### YOUR TASK
Every line of the records below from the line with "Преобразование в параметре" up to and including the line with "типами преобразования для точки B" must be reproduced exactly, and no line outside that range.
Segment Open
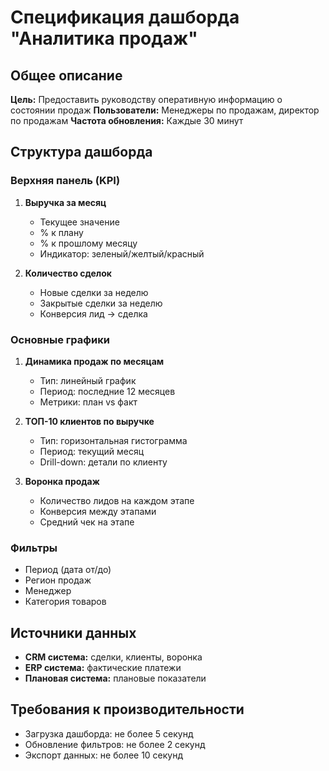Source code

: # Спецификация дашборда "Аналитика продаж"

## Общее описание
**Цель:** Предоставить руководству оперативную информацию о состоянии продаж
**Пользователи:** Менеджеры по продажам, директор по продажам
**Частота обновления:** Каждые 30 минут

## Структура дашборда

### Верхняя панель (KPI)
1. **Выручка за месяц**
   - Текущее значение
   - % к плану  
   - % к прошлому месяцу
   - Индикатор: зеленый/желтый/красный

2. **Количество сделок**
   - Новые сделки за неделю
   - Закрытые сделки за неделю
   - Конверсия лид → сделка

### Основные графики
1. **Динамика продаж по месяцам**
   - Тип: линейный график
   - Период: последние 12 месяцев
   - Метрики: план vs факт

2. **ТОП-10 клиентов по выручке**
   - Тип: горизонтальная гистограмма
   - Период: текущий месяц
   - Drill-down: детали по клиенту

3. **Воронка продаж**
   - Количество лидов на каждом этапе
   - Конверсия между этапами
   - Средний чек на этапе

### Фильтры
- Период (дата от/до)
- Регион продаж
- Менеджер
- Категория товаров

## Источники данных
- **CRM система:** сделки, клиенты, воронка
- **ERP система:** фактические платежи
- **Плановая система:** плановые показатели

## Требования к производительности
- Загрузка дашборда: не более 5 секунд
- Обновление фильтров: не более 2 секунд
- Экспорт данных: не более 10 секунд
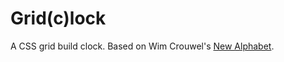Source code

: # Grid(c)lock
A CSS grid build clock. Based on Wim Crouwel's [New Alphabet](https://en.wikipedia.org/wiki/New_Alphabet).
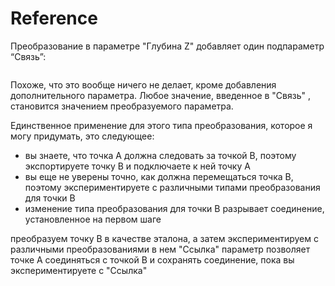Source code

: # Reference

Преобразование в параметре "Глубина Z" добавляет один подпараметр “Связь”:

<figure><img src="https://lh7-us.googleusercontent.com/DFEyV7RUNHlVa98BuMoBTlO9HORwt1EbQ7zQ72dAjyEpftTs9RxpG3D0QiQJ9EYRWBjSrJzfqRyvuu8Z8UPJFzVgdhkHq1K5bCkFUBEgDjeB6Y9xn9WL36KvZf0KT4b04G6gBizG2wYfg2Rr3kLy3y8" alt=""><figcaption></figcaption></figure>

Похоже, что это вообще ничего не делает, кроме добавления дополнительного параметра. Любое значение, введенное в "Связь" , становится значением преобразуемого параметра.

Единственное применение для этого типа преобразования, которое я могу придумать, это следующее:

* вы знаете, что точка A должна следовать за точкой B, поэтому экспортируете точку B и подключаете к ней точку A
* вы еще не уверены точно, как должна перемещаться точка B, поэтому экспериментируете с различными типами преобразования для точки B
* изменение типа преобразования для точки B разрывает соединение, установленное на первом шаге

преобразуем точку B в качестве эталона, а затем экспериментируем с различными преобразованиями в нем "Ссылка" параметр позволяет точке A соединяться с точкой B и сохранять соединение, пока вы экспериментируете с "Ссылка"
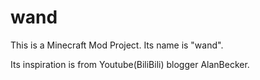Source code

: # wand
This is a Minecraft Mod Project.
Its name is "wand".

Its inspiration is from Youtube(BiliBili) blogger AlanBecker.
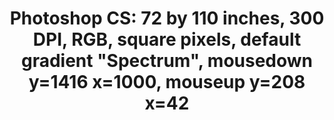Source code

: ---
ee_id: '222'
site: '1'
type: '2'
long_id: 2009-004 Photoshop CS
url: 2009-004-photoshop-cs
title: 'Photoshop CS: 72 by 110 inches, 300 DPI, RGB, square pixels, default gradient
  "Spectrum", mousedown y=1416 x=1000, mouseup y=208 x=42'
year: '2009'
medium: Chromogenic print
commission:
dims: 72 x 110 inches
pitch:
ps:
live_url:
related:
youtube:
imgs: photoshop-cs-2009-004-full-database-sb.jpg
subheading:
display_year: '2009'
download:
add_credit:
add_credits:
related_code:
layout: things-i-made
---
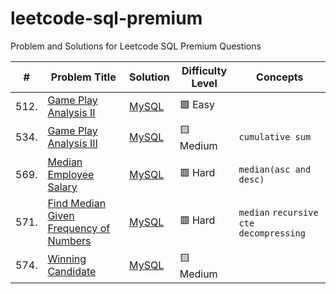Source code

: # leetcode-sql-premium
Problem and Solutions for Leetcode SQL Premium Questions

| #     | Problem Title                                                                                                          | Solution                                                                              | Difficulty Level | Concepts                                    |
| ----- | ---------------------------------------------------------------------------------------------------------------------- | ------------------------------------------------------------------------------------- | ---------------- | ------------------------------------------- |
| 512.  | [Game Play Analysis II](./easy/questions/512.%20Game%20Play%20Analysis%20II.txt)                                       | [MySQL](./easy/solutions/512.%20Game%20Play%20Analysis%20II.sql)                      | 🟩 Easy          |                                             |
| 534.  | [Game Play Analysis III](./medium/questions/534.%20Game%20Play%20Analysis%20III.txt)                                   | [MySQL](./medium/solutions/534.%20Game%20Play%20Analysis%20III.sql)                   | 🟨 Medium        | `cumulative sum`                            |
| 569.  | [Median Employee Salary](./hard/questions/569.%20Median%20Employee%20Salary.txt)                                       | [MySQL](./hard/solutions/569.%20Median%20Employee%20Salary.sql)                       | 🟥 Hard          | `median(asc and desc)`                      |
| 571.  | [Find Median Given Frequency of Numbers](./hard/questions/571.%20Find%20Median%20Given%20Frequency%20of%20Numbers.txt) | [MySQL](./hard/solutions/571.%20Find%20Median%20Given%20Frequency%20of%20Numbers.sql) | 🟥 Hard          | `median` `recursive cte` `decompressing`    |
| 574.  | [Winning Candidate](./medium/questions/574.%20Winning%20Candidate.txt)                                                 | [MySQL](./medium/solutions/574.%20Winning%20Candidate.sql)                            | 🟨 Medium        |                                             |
Segment Closed
### EXERCISE ANSWER
Преобразование в параметре "Глубина Z" добавляет один подпараметр “Связь”:

<figure><img src="https://lh7-us.googleusercontent.com/DFEyV7RUNHlVa98BuMoBTlO9HORwt1EbQ7zQ72dAjyEpftTs9RxpG3D0QiQJ9EYRWBjSrJzfqRyvuu8Z8UPJFzVgdhkHq1K5bCkFUBEgDjeB6Y9xn9WL36KvZf0KT4b04G6gBizG2wYfg2Rr3kLy3y8" alt=""><figcaption></figcaption></figure>

Похоже, что это вообще ничего не делает, кроме добавления дополнительного параметра. Любое значение, введенное в "Связь" , становится значением преобразуемого параметра.

Единственное применение для этого типа преобразования, которое я могу придумать, это следующее:

* вы знаете, что точка A должна следовать за точкой B, поэтому экспортируете точку B и подключаете к ней точку A
* вы еще не уверены точно, как должна перемещаться точка B, поэтому экспериментируете с различными типами преобразования для точки B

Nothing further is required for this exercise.